Moving toward infrastructure as code

Are there problems with using a tool such as Terraform to create a cluster in a browser-based console provided by a vendor, so that infrastructure can be managed as code? We think so. Let’s take a look at that in detail.

Usage of UI in comparison with CLI

Let’s discuss how user interfaces (UI) and command line interfaces (CLI) can be used for managing clusters and what problems arise in their usage.

Using UI to create clusters

Clicking buttons and filling in forms on a browser can result in undocumented and unreproducible processes. It’s much better to document what we did so we can refer to that later. We also probably want our colleagues to know what we did so they can collaborate. Finally, we probably want to be fast.
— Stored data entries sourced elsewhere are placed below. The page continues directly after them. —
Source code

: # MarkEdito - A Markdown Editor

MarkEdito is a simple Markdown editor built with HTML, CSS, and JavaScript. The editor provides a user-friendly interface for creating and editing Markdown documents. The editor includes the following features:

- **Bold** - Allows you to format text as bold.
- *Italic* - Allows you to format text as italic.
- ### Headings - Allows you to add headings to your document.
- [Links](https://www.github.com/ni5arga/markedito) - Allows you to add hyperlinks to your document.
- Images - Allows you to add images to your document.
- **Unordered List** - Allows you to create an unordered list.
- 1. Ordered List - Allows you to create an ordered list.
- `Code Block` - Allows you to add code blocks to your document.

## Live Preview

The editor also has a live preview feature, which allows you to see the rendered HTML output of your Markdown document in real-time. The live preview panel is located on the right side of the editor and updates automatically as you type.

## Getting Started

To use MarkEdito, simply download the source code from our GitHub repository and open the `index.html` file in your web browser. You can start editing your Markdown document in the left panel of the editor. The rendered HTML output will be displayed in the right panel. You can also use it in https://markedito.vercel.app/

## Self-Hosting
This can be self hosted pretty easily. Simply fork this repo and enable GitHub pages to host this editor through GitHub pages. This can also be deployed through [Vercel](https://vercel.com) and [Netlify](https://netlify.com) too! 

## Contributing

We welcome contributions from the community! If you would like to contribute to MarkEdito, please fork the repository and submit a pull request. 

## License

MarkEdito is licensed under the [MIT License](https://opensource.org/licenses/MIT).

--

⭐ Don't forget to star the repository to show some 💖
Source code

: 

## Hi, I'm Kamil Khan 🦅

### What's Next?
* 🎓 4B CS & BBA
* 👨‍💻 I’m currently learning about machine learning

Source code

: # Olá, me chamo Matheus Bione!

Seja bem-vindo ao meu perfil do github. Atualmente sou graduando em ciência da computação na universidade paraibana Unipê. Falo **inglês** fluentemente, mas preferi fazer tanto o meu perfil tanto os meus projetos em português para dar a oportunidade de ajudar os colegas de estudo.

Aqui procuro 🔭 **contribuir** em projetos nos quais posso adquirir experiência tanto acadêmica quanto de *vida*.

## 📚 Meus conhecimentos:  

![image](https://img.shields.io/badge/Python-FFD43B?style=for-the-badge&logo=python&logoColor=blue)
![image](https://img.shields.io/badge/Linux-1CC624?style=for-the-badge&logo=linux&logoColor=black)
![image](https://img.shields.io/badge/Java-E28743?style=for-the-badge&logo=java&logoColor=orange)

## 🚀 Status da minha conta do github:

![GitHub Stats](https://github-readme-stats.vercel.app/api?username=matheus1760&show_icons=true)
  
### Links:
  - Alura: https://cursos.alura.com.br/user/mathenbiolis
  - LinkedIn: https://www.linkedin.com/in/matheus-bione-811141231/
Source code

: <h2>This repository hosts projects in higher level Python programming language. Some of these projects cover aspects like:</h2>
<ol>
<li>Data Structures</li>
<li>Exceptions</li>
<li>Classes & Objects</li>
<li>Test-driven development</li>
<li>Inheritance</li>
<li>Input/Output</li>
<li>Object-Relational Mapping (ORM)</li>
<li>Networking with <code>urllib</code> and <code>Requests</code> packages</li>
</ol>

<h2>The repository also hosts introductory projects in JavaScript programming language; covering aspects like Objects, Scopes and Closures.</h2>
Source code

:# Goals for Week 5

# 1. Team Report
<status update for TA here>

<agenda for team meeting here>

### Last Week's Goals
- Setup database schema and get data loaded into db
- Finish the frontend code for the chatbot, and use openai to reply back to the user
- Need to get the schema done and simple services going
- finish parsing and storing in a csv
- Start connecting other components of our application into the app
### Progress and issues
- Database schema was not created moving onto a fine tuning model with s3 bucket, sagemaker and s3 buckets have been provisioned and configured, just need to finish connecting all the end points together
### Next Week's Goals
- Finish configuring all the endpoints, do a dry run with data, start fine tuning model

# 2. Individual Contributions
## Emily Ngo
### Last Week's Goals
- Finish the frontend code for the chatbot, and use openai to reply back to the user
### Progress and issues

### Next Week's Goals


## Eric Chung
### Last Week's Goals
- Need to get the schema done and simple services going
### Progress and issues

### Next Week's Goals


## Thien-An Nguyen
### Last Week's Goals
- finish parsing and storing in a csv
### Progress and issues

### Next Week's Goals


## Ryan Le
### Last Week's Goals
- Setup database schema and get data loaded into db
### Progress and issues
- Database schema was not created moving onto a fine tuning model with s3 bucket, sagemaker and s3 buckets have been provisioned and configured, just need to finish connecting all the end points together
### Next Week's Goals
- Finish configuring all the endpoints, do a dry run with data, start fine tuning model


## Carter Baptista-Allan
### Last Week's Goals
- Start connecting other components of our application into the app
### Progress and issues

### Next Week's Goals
Ad hoc actions in web-based consoles don’t provide any of those things. We’d need to write Wiki pages to document the steps. But if we do that, we’ll quickly find out that it’s easier to write something like “Execute aws …” than it is to write pages filled with “Go to this page,” “Fill in this field with that value,” “Click that button,” and similar tedious entries that are often accompanied by screenshots.

We want to define the instructions on how to create and manage infrastructure as code (IaC). We want them to be executable, stored in Git, and, potentially, executed whenever we push a change.

From UI to CLI

So, if a Web UI is not the right place to manage infrastructure, how about commands? We can surely do everything we need to do with a CLI. We can handle everything related to GCP with gcloud. We could use aws for the tasks in AWS, and Azure is fully covered with az CLI. While these options are better than the click-click-click type of operations, we’ll see in this chapter that they’re also not good options.

Using CLI to create clusters

Using a CLI might seem like a good idea at first. We can, for example, create a fully operational Google Kubernetes Engine (GKE) cluster by executing:

gcloud container clusters create

However, that’s not idempotent. So the next time we want to upgrade it, the command will be different. On top of that, CLIs don’t tend to provide dependency management, so we need to make sure that we execute them in the right order. They also don’t have state management, so we cannot easily know what is done and what isn’t. They cannot show us which changes will be applied before we execute a command.

The list of things that CLI commands often do not do is vast. Now, if our only choices are click-click-click through UI and CLI commands, we should choose the latter. But those are not the only options.